◆ Task to complete
For each line of the listing that includes the word "long", show the whole line.

————

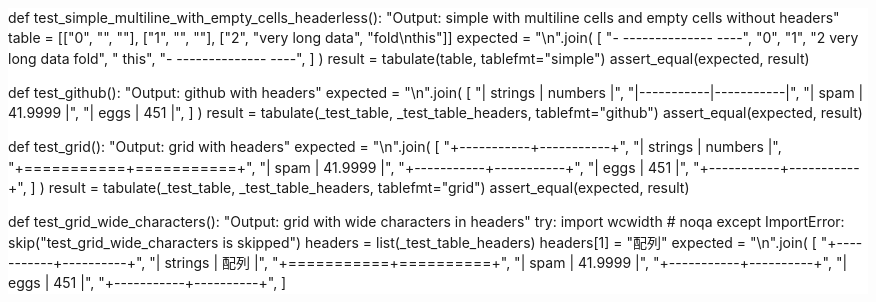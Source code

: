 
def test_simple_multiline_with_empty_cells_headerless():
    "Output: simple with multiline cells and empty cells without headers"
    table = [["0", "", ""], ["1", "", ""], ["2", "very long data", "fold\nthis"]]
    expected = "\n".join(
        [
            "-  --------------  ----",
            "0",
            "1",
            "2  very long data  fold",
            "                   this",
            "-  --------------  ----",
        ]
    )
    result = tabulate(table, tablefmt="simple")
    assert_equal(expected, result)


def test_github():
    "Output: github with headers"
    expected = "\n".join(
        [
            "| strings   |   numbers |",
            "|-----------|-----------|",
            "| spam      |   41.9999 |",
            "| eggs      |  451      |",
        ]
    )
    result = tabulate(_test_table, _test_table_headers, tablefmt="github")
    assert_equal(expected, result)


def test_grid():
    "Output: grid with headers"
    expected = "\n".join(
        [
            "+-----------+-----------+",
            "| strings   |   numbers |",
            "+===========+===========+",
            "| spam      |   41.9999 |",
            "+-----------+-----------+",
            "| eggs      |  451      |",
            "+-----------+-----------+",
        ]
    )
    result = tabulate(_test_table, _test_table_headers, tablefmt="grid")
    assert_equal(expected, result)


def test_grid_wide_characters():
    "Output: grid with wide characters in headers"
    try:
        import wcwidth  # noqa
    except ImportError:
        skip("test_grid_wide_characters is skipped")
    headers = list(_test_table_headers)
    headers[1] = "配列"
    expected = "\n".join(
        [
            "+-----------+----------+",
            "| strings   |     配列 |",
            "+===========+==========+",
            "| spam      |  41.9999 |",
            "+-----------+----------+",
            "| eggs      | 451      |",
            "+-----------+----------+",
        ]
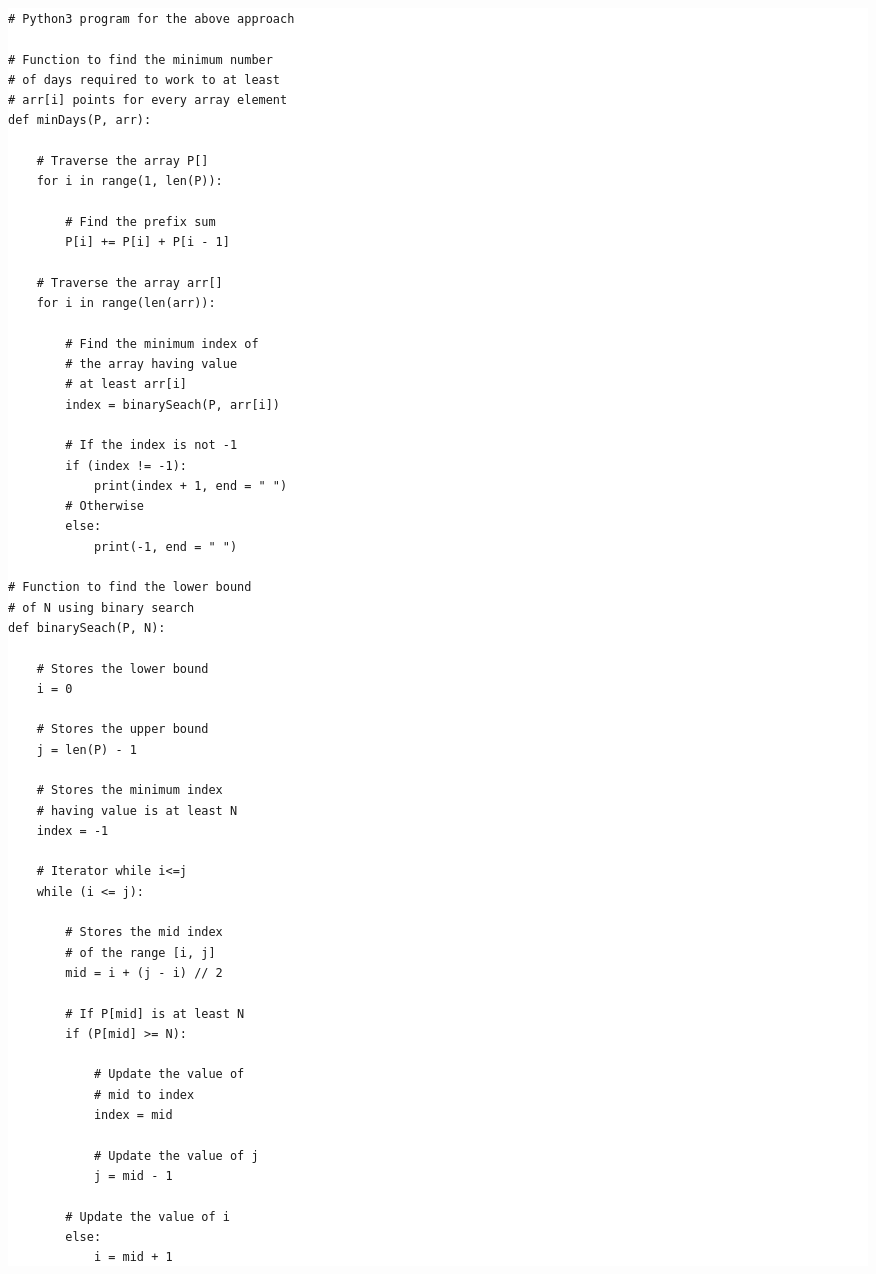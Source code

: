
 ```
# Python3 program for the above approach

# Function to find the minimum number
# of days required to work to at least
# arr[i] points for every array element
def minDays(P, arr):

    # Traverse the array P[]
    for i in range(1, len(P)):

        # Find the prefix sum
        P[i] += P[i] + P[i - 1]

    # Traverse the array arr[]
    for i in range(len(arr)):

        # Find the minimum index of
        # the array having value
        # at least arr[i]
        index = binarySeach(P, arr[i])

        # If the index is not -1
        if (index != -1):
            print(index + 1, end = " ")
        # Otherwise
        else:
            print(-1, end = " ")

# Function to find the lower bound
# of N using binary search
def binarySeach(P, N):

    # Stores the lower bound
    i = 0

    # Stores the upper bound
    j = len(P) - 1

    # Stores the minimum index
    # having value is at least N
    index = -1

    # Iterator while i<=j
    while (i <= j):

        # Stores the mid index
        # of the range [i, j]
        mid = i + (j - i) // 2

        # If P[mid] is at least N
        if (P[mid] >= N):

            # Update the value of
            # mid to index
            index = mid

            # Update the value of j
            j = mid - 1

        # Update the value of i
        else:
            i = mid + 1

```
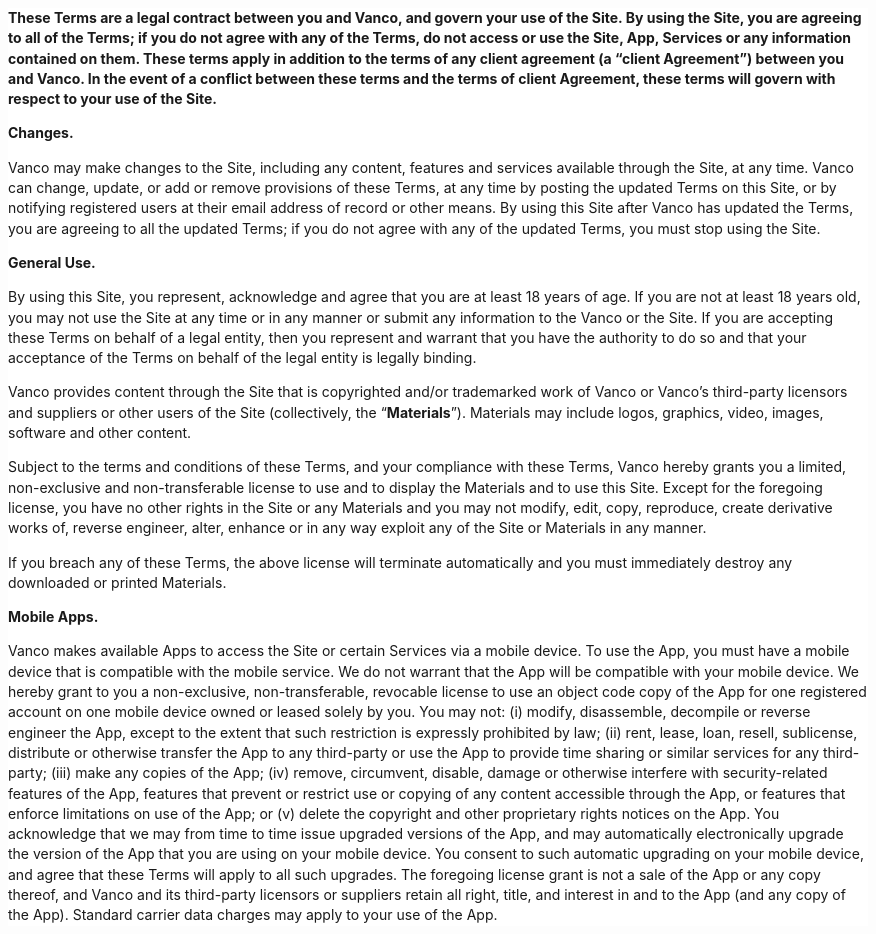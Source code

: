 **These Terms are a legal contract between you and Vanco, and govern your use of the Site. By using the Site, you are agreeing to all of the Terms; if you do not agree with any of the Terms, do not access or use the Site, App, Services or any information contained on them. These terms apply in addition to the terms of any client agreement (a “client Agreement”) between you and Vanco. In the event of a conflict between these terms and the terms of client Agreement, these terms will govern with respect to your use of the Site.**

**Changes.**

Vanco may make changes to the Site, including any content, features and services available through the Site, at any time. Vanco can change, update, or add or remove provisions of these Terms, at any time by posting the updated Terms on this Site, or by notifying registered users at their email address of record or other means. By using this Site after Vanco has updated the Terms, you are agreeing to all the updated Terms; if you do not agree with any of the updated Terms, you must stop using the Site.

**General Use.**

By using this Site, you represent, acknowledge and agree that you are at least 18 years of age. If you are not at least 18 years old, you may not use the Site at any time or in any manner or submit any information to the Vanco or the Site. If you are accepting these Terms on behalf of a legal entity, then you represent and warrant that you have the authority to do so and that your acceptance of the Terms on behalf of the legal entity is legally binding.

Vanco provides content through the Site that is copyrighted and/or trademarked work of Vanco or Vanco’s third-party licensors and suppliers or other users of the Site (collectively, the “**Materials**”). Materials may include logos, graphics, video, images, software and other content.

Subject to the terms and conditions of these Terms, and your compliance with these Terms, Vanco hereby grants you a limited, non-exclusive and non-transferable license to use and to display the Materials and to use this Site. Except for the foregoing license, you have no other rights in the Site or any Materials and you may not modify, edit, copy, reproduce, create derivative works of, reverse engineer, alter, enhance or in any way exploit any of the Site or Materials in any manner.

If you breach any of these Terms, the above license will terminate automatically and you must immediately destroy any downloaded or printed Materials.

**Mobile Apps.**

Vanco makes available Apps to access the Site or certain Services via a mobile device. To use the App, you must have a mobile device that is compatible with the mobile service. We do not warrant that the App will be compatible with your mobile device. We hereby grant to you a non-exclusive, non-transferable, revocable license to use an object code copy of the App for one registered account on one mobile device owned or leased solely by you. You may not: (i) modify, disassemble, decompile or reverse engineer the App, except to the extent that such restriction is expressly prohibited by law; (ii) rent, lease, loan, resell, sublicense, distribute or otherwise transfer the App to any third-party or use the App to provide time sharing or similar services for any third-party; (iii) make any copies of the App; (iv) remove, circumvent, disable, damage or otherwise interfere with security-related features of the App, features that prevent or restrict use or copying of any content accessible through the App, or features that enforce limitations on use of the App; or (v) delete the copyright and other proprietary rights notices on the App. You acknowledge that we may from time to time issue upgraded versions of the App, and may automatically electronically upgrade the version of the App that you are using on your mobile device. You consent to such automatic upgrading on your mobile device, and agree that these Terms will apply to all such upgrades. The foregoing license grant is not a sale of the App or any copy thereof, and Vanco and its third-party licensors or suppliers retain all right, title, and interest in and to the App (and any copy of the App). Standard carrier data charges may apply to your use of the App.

————

◆ Response to the exercise
    table = [["0", "", ""], ["1", "", ""], ["2", "very long data", "fold\nthis"]]
            "2  very long data  fold",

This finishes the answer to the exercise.